◆ SOURCE RECORDS:
________________________

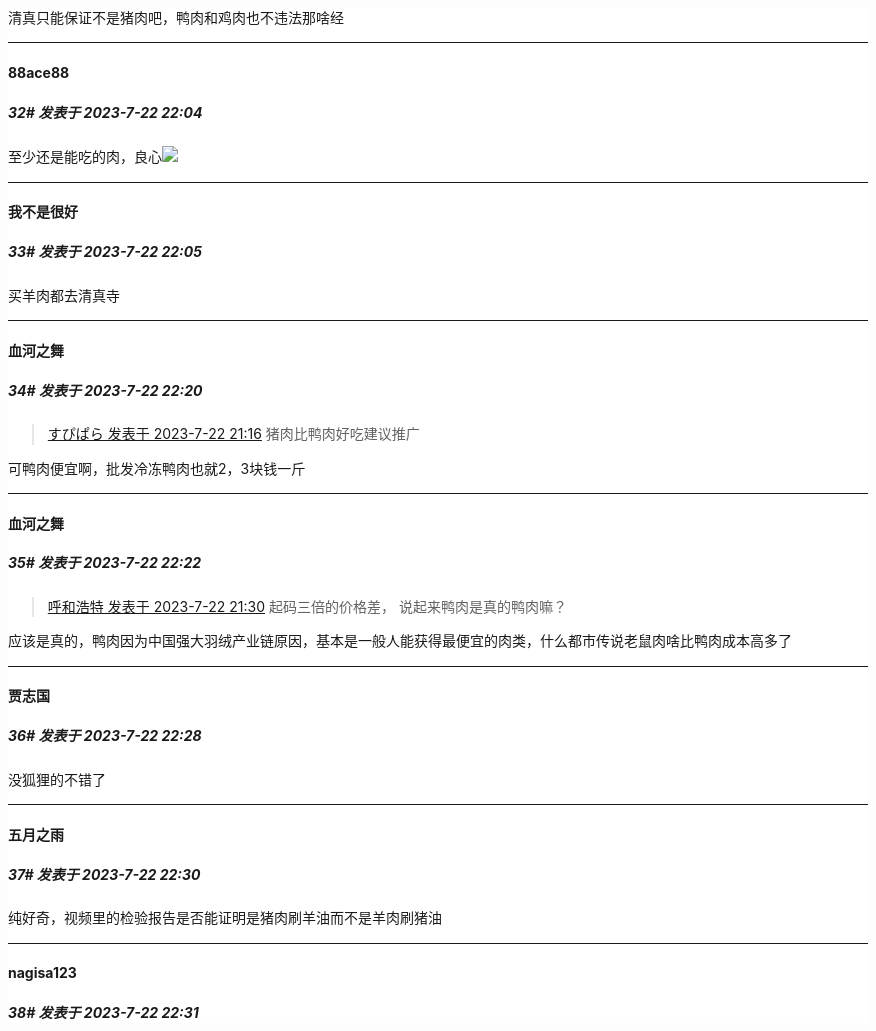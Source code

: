 清真只能保证不是猪肉吧，鸭肉和鸡肉也不违法那啥经

*****

####  88ace88  
##### 32#       发表于 2023-7-22 22:04

至少还是能吃的肉，良心<img src="https://static.saraba1st.com/image/smiley/face2017/245.png" referrerpolicy="no-referrer">

*****

####  我不是很好  
##### 33#       发表于 2023-7-22 22:05

买羊肉都去清真寺

*****

####  血河之舞  
##### 34#       发表于 2023-7-22 22:20

<blockquote><a href="httphttps://bbs.saraba1st.com/2b/forum.php?mod=redirect&amp;goto=findpost&amp;pid=61753431&amp;ptid=2145468" target="_blank">すぴぱら 发表于 2023-7-22 21:16</a>
猪肉比鸭肉好吃建议推广</blockquote>
可鸭肉便宜啊，批发冷冻鸭肉也就2，3块钱一斤

*****

####  血河之舞  
##### 35#       发表于 2023-7-22 22:22

<blockquote><a href="httphttps://bbs.saraba1st.com/2b/forum.php?mod=redirect&amp;goto=findpost&amp;pid=61753595&amp;ptid=2145468" target="_blank">呼和浩特 发表于 2023-7-22 21:30</a>
起码三倍的价格差，
说起来鸭肉是真的鸭肉嘛？</blockquote>
应该是真的，鸭肉因为中国强大羽绒产业链原因，基本是一般人能获得最便宜的肉类，什么都市传说老鼠肉啥比鸭肉成本高多了

*****

####  贾志国  
##### 36#       发表于 2023-7-22 22:28

没狐狸的不错了

*****

####  五月之雨  
##### 37#       发表于 2023-7-22 22:30

纯好奇，视频里的检验报告是否能证明是猪肉刷羊油而不是羊肉刷猪油

*****

####  nagisa123  
##### 38#       发表于 2023-7-22 22:31
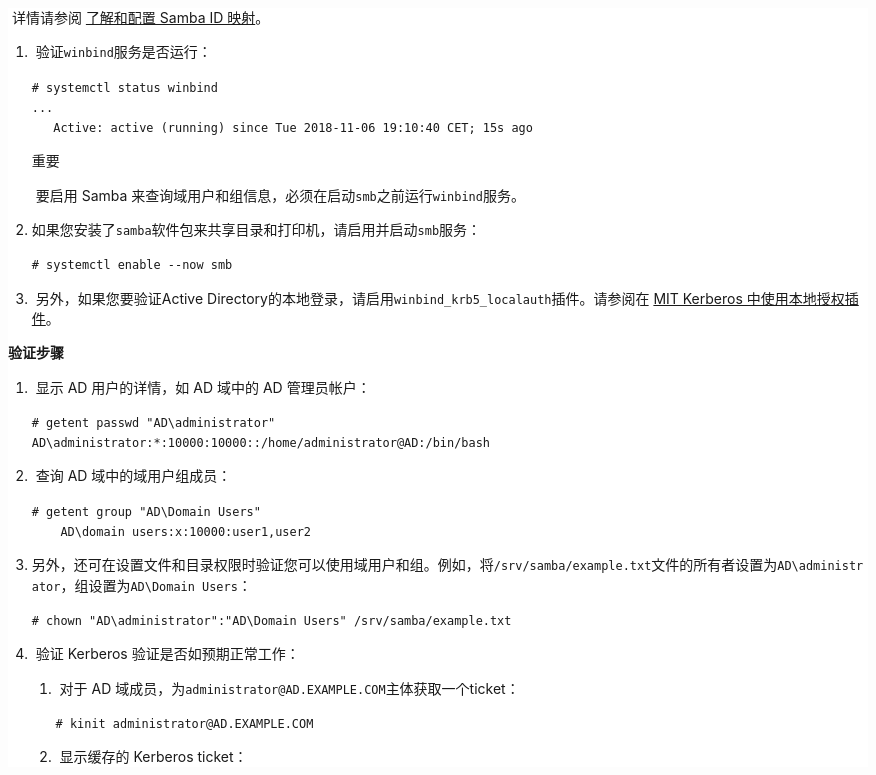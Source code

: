 ​					详情请参阅 [了解和配置 Samba ID 映射](https://access.redhat.com/documentation/zh-cn/red_hat_enterprise_linux/9/html-single/configuring_and_using_network_file_services/index#assembly_understanding-and-configuring-samba-id-mapping_assembly_using-samba-as-a-server)。 			

1. ​							验证`winbind`服务是否运行： 					

   ```none
   # systemctl status winbind
   ...
      Active: active (running) since Tue 2018-11-06 19:10:40 CET; 15s ago
   ```

   重要

   ​								要启用 Samba 来查询域用户和组信息，必须在启动`smb`之前运行`winbind`服务。 						

2. ​							如果您安装了`samba`软件包来共享目录和打印机，请启用并启动`smb`服务： 					

   ```none
   # systemctl enable --now smb
   ```

3. ​							另外，如果您要验证Active Directory的本地登录，请启用`winbind_krb5_localauth`插件。请参阅在 [MIT Kerberos 中使用本地授权插件](https://access.redhat.com/documentation/zh-cn/red_hat_enterprise_linux/9/html-single/configuring_and_using_network_file_services/index#using-the-local-authorization-plug-in-for-mit-kerberos_assembly_setting-up-samba-as-an-ad-domain-member-server)。 					

**验证步骤**

1. ​							显示 AD 用户的详情，如 AD 域中的 AD 管理员帐户： 					

   ```none
   # getent passwd "AD\administrator"
   AD\administrator:*:10000:10000::/home/administrator@AD:/bin/bash
   ```

2. ​							查询 AD 域中的域用户组成员： 					

   ```none
   # getent group "AD\Domain Users"
       AD\domain users:x:10000:user1,user2
   ```

3. ​							另外，还可在设置文件和目录权限时验证您可以使用域用户和组。例如，将`/srv/samba/example.txt`文件的所有者设置为`AD\administrator`，组设置为`AD\Domain Users`： 					

   ```none
   # chown "AD\administrator":"AD\Domain Users" /srv/samba/example.txt
   ```

4. ​							验证 Kerberos 验证是否如预期正常工作： 					

   1. ​									对于 AD 域成员，为`administrator@AD.EXAMPLE.COM`主体获取一个ticket： 							

      ```none
      # kinit administrator@AD.EXAMPLE.COM
      ```

   2. ​									显示缓存的 Kerberos ticket： 							
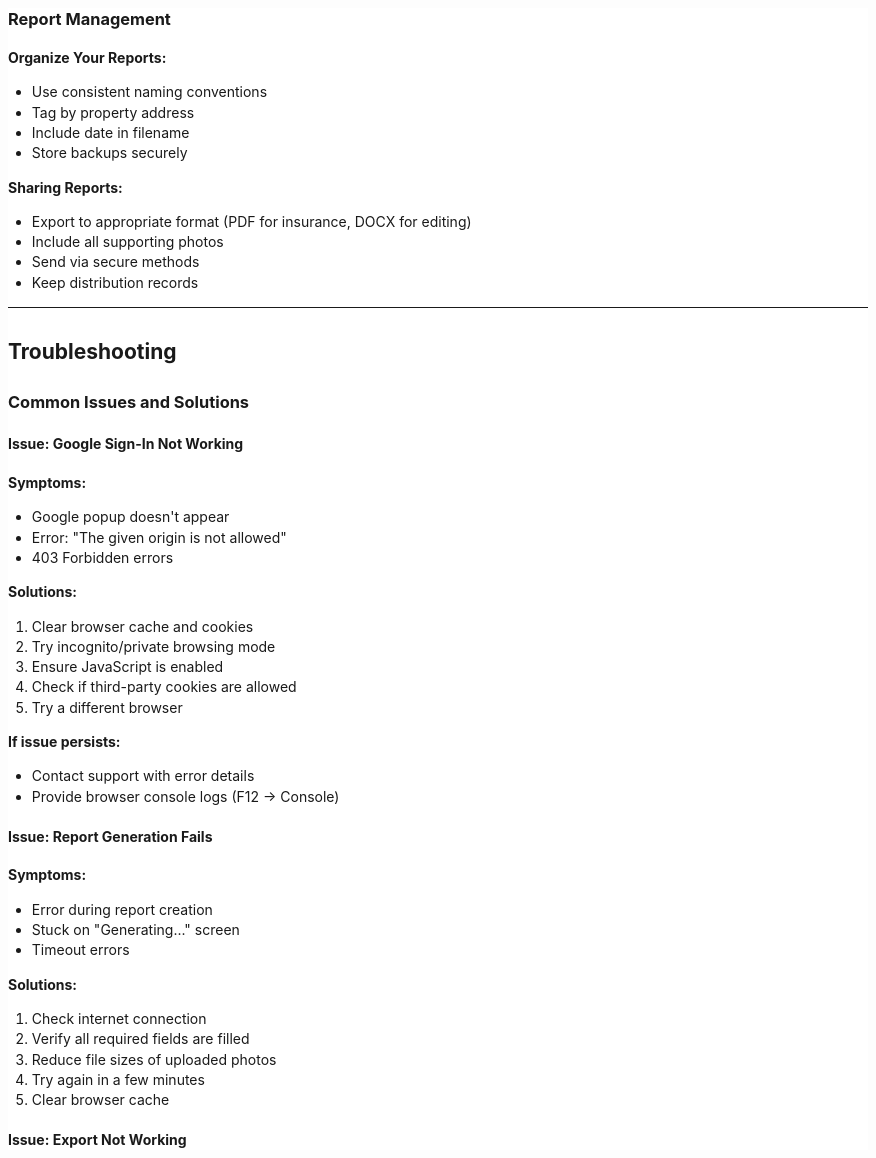 ### Report Management

**Organize Your Reports:**
- Use consistent naming conventions
- Tag by property address
- Include date in filename
- Store backups securely

**Sharing Reports:**
- Export to appropriate format (PDF for insurance, DOCX for editing)
- Include all supporting photos
- Send via secure methods
- Keep distribution records

---

## Troubleshooting

### Common Issues and Solutions

#### Issue: Google Sign-In Not Working

**Symptoms:**
- Google popup doesn't appear
- Error: "The given origin is not allowed"
- 403 Forbidden errors

**Solutions:**
1. Clear browser cache and cookies
2. Try incognito/private browsing mode
3. Ensure JavaScript is enabled
4. Check if third-party cookies are allowed
5. Try a different browser

**If issue persists:**
- Contact support with error details
- Provide browser console logs (F12 → Console)

#### Issue: Report Generation Fails

**Symptoms:**
- Error during report creation
- Stuck on "Generating..." screen
- Timeout errors

**Solutions:**
1. Check internet connection
2. Verify all required fields are filled
3. Reduce file sizes of uploaded photos
4. Try again in a few minutes
5. Clear browser cache

#### Issue: Export Not Working
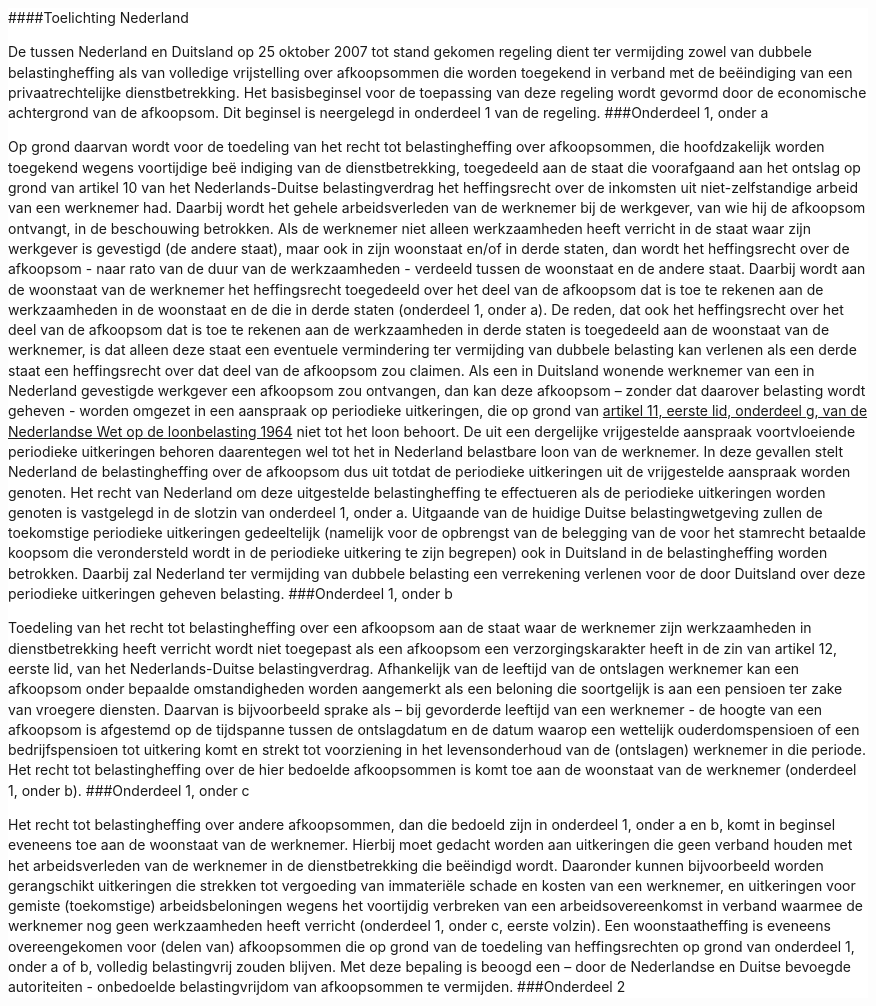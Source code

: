 ####Toelichting Nederland

De tussen Nederland en Duitsland op 25 oktober 2007 tot stand gekomen regeling dient ter vermijding zowel van dubbele belastingheffing als van volledige vrijstelling over afkoopsommen die worden toegekend in verband met de beëindiging van een privaatrechtelijke dienstbetrekking. Het basisbeginsel voor de toepassing van deze regeling wordt gevormd door de economische achtergrond van de afkoopsom. Dit beginsel is neergelegd in onderdeel 1 van de regeling. 
###Onderdeel 1, onder a

Op grond daarvan wordt voor de toedeling van het recht tot belastingheffing over afkoopsommen, die hoofdzakelijk worden toegekend wegens voortijdige beë indiging van de dienstbetrekking, toegedeeld aan de staat die voorafgaand aan het ontslag op grond van artikel 10 van het Nederlands-Duitse belastingverdrag het heffingsrecht over de inkomsten uit niet-zelfstandige arbeid van een werknemer had. Daarbij wordt het gehele arbeidsverleden van de werknemer bij de werkgever, van wie hij de afkoopsom ontvangt, in de beschouwing betrokken. Als de werknemer niet alleen werkzaamheden heeft verricht in de staat waar zijn werkgever is gevestigd (de andere staat), maar ook in zijn woonstaat en/of in derde staten, dan wordt het heffingsrecht over de afkoopsom - naar rato van de duur van de werkzaamheden - verdeeld tussen de woonstaat en de andere staat. Daarbij wordt aan de woonstaat van de werknemer het heffingsrecht toegedeeld over het deel van de afkoopsom dat is toe te rekenen aan de werkzaamheden in de woonstaat en de die in derde staten (onderdeel 1, onder a). De reden, dat ook het heffingsrecht over het deel van de afkoopsom dat is toe te rekenen aan de werkzaamheden in derde staten is toegedeeld aan de woonstaat van de werknemer, is dat alleen deze staat een eventuele vermindering ter vermijding van dubbele belasting kan verlenen als een derde staat een heffingsrecht over dat deel van de afkoopsom zou claimen. Als een in Duitsland wonende werknemer van een in Nederland gevestigde werkgever een afkoopsom zou ontvangen, dan kan deze afkoopsom – zonder dat daarover belasting wordt geheven - worden omgezet in een aanspraak op periodieke uitkeringen, die op grond van [artikel 11, eerste lid, onderdeel g, van de Nederlandse Wet op de loonbelasting 1964](../../../../../../../../../../../../wet/wet/op/de/loonbelasting/1964/BWBR0002471/README.md) niet tot het loon behoort. De uit een dergelijke vrijgestelde aanspraak voortvloeiende periodieke uitkeringen behoren daarentegen wel tot het in Nederland belastbare loon van de werknemer. In deze gevallen stelt Nederland de belastingheffing over de afkoopsom dus uit totdat de periodieke uitkeringen uit de vrijgestelde aanspraak worden genoten. Het recht van Nederland om deze uitgestelde belastingheffing te effectueren als de periodieke uitkeringen worden genoten is vastgelegd in de slotzin van onderdeel 1, onder a. Uitgaande van de huidige Duitse belastingwetgeving zullen de toekomstige periodieke uitkeringen gedeeltelijk (namelijk voor de opbrengst van de belegging van de voor het stamrecht betaalde koopsom die verondersteld wordt in de periodieke uitkering te zijn begrepen) ook in Duitsland in de belastingheffing worden betrokken. Daarbij zal Nederland ter vermijding van dubbele belasting een verrekening verlenen voor de door Duitsland over deze periodieke uitkeringen geheven belasting. 
###Onderdeel 1, onder b

Toedeling van het recht tot belastingheffing over een afkoopsom aan de staat waar de werknemer zijn werkzaamheden in dienstbetrekking heeft verricht wordt niet toegepast als een afkoopsom een verzorgingskarakter heeft in de zin van artikel 12, eerste lid, van het Nederlands-Duitse belastingverdrag. Afhankelijk van de leeftijd van de ontslagen werknemer kan een afkoopsom onder bepaalde omstandigheden worden aangemerkt als een beloning die soortgelijk is aan een pensioen ter zake van vroegere diensten. Daarvan is bijvoorbeeld sprake als – bij gevorderde leeftijd van een werknemer - de hoogte van een afkoopsom is afgestemd op de tijdspanne tussen de ontslagdatum en de datum waarop een wettelijk ouderdomspensioen of een bedrijfspensioen tot uitkering komt en strekt tot voorziening in het levensonderhoud van de (ontslagen) werknemer in die periode. Het recht tot belastingheffing over de hier bedoelde afkoopsommen is komt toe aan de woonstaat van de werknemer (onderdeel 1, onder b). 
###Onderdeel 1, onder c

Het recht tot belastingheffing over andere afkoopsommen, dan die bedoeld zijn in onderdeel 1, onder a en b, komt in beginsel eveneens toe aan de woonstaat van de werknemer. Hierbij moet gedacht worden aan uitkeringen die geen verband houden met het arbeidsverleden van de werknemer in de dienstbetrekking die beëindigd wordt. Daaronder kunnen bijvoorbeeld worden gerangschikt uitkeringen die strekken tot vergoeding van immateriële schade en kosten van een werknemer, en uitkeringen voor gemiste (toekomstige) arbeidsbeloningen wegens het voortijdig verbreken van een arbeidsovereenkomst in verband waarmee de werknemer nog geen werkzaamheden heeft verricht (onderdeel 1, onder c, eerste volzin). Een woonstaatheffing is eveneens overeengekomen voor (delen van) afkoopsommen die op grond van de toedeling van heffingsrechten op grond van onderdeel 1, onder a of b, volledig belastingvrij zouden blijven. Met deze bepaling is beoogd een – door de Nederlandse en Duitse bevoegde autoriteiten - onbedoelde belastingvrijdom van afkoopsommen te vermijden. 
###Onderdeel 2
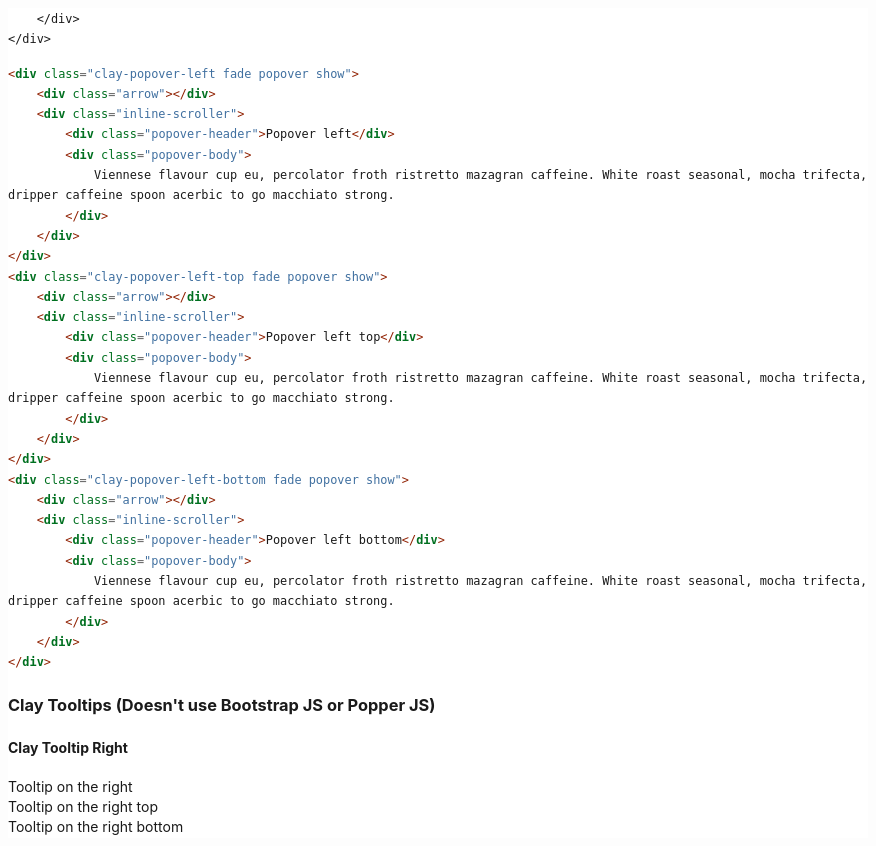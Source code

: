 		</div>
	</div>
</div>

```html
<div class="clay-popover-left fade popover show">
	<div class="arrow"></div>
	<div class="inline-scroller">
		<div class="popover-header">Popover left</div>
		<div class="popover-body">
			Viennese flavour cup eu, percolator froth ristretto mazagran caffeine. White roast seasonal, mocha trifecta, dripper caffeine spoon acerbic to go macchiato strong.
		</div>
	</div>
</div>
<div class="clay-popover-left-top fade popover show">
	<div class="arrow"></div>
	<div class="inline-scroller">
		<div class="popover-header">Popover left top</div>
		<div class="popover-body">
			Viennese flavour cup eu, percolator froth ristretto mazagran caffeine. White roast seasonal, mocha trifecta, dripper caffeine spoon acerbic to go macchiato strong.
		</div>
	</div>
</div>
<div class="clay-popover-left-bottom fade popover show">
	<div class="arrow"></div>
	<div class="inline-scroller">
		<div class="popover-header">Popover left bottom</div>
		<div class="popover-body">
			Viennese flavour cup eu, percolator froth ristretto mazagran caffeine. White roast seasonal, mocha trifecta, dripper caffeine spoon acerbic to go macchiato strong.
		</div>
	</div>
</div>
```

### Clay Tooltips (Doesn't use Bootstrap JS or Popper JS)

#### Clay Tooltip Right

<div class="clay-site-tooltip-display">
	<div class="fade tooltip clay-tooltip-right show" role="tooltip">
		<div class="arrow"></div>
		<div class="tooltip-inner">
			<div>Tooltip on the right</div>
		</div>
	</div>
	<div class="fade tooltip clay-tooltip-right-top show" role="tooltip">
		<div class="arrow"></div>
		<div class="tooltip-inner">
			<div>Tooltip on the right top</div>
		</div>
	</div>
	<div class="fade tooltip clay-tooltip-right-bottom show" role="tooltip">
		<div class="arrow"></div>
		<div class="tooltip-inner">
			<div>Tooltip on the right bottom</div>
		</div>
	</div>
</div>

________________________

◆ TASK TO CARRY OUT: Filter the records above for lines with "Check".

◆ RESPONSE TO THE EXERCISE:
4. Check if third-party cookies are allowed
1. Check internet connection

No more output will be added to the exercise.